Great MovieSamurai films, like westerns, need not be familiar genre stories. They can expand to contain stories of ethical challenges and human tragedy. "Harakiri," one of the best of them, is about an older wandering samurai who takes his time to create an unanswerable dilemma for the elder of a powerful clan. By playing strictly within the rules of Bushido Code which governs the conduct of all samurai, he lures the powerful leader into a situation where sheer naked logic leaves him humiliated before his retainers.

The time is 1630. Unemployed samurai, called ronin, wander the land. There is peace in Japan, and that leads to their unemployment. Their hearts, minds and swords have been pledged to their masters, and now they are cast adrift, unable to feed and shelter their families.
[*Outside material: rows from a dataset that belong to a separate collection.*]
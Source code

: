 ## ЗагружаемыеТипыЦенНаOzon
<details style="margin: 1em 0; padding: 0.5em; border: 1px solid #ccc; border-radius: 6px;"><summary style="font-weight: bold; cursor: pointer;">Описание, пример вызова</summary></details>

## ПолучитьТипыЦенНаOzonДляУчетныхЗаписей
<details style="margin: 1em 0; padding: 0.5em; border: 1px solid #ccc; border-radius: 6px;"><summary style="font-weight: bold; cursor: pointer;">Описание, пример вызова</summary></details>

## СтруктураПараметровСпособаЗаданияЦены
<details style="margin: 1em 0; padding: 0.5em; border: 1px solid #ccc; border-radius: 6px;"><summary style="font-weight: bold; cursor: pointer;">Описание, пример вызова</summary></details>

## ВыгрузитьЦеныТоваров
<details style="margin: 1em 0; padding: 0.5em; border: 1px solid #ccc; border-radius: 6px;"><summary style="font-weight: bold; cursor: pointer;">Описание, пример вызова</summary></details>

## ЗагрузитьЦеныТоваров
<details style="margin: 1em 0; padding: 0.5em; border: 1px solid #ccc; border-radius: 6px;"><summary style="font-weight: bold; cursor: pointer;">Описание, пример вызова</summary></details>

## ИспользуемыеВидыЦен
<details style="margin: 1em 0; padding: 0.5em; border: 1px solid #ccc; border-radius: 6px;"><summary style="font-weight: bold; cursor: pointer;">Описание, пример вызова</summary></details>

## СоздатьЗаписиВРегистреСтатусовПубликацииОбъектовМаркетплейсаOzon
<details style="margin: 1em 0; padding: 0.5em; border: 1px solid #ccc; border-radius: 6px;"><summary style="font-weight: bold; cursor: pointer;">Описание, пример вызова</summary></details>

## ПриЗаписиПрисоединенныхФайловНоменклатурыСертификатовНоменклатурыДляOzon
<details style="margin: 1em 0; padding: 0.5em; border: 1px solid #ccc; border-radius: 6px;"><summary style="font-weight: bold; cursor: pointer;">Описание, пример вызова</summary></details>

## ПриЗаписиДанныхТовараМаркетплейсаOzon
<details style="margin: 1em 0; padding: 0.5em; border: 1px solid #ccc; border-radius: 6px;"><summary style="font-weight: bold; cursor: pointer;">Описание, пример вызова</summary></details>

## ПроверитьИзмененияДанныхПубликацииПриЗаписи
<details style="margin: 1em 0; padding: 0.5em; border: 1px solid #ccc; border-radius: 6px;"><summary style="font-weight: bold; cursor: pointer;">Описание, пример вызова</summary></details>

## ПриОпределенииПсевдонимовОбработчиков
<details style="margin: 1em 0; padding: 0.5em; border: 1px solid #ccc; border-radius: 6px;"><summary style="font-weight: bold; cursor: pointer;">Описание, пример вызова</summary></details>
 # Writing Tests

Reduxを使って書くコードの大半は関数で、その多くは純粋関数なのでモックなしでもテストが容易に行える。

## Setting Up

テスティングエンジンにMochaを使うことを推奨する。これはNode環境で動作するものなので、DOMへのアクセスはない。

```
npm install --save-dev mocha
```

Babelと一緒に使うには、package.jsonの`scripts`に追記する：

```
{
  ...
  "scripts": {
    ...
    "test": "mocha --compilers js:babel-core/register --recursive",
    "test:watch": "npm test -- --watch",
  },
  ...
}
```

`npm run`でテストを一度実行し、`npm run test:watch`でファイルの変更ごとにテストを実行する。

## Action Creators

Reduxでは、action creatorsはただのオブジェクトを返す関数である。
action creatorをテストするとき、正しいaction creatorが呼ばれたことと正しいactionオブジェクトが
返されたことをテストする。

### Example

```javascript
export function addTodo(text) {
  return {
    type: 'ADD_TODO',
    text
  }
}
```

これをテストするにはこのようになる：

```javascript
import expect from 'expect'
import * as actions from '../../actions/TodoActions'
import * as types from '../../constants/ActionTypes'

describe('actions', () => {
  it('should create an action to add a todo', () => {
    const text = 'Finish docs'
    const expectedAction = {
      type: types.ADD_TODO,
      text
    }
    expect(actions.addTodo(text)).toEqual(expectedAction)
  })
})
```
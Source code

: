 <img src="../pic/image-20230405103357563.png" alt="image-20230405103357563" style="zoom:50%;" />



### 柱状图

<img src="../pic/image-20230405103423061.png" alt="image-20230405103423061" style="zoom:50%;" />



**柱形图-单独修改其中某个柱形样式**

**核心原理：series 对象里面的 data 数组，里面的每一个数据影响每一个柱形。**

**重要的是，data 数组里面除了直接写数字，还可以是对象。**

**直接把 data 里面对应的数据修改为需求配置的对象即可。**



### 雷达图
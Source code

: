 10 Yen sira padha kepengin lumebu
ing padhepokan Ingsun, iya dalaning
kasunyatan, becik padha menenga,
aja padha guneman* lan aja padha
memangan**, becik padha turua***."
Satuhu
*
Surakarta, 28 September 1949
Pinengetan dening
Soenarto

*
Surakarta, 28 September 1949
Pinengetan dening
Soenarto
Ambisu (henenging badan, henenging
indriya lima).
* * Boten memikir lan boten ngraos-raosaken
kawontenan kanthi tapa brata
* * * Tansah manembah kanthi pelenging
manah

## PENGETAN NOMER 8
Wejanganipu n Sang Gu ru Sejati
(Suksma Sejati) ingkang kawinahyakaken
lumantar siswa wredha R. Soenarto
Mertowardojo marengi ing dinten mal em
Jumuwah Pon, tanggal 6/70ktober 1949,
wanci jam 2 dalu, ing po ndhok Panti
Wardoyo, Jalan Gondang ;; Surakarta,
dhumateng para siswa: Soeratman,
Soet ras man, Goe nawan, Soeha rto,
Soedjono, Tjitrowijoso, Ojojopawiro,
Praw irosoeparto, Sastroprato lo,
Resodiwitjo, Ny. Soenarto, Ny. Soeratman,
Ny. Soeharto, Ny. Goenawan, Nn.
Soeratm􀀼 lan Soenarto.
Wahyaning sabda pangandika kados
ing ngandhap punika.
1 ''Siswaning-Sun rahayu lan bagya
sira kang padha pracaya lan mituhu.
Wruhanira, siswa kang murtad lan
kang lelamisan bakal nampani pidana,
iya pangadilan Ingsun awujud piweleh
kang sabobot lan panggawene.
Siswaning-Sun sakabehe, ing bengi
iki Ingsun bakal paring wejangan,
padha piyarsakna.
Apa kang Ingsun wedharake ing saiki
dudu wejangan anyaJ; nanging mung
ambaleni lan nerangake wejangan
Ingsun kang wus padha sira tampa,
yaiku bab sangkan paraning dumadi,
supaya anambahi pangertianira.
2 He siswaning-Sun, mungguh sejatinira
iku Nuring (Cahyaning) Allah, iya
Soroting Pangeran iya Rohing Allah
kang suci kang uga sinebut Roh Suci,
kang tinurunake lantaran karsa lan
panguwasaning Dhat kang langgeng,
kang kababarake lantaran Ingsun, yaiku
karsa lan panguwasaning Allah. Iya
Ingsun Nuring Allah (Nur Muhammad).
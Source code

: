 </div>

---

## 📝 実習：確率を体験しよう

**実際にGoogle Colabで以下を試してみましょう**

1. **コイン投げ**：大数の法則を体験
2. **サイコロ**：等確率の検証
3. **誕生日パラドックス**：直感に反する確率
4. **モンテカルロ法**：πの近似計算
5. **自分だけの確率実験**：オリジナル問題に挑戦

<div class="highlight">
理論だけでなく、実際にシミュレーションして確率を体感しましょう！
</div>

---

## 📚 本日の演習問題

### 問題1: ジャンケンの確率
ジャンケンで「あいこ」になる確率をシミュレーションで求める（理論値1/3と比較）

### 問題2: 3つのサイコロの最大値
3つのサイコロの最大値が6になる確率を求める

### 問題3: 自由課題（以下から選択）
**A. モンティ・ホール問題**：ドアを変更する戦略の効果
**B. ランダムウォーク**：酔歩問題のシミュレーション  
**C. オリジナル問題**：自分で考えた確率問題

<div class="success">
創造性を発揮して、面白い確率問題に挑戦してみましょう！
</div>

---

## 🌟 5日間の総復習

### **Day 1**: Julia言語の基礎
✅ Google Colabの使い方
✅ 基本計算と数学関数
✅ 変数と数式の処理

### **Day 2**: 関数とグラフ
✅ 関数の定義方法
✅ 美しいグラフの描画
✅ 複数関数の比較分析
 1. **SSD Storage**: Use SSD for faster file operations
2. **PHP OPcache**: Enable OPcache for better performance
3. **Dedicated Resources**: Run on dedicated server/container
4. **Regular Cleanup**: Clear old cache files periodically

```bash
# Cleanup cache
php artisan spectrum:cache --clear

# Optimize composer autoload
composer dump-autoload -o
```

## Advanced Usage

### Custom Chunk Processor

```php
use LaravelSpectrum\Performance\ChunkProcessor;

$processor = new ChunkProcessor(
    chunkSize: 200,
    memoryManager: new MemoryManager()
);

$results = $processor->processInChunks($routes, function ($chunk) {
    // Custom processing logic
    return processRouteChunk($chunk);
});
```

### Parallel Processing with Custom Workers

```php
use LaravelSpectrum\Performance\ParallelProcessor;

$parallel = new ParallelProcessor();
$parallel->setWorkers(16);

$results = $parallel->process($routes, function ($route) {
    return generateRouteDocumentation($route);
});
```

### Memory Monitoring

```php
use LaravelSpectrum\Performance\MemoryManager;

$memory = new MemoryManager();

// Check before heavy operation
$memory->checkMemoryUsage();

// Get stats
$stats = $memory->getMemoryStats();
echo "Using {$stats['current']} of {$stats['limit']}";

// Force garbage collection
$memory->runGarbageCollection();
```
It would be much the same with a corporation today, when a loyal employee with long tenure is "downsized." Loyalty runs only from the bottom up.

At the gate of the official mansion of Lord Iyi, a shabby ronin named Tsugumo Hanshiro applies for an audience with the clan elder, Saito Kayegu (Rentaro Mikuni). He has been set loose by Lord Geishu and has no job. He requests permission to kill himself in the clan's forecourt. The ritual act is known as harakiri, or seppuku (which is the film's title in Japanese). It involves using a short blade for self-disembowelment. After the blade plunges in and slices from left to right, a designated master swordsman stands by to decapitate the samurai with one powerful stroke.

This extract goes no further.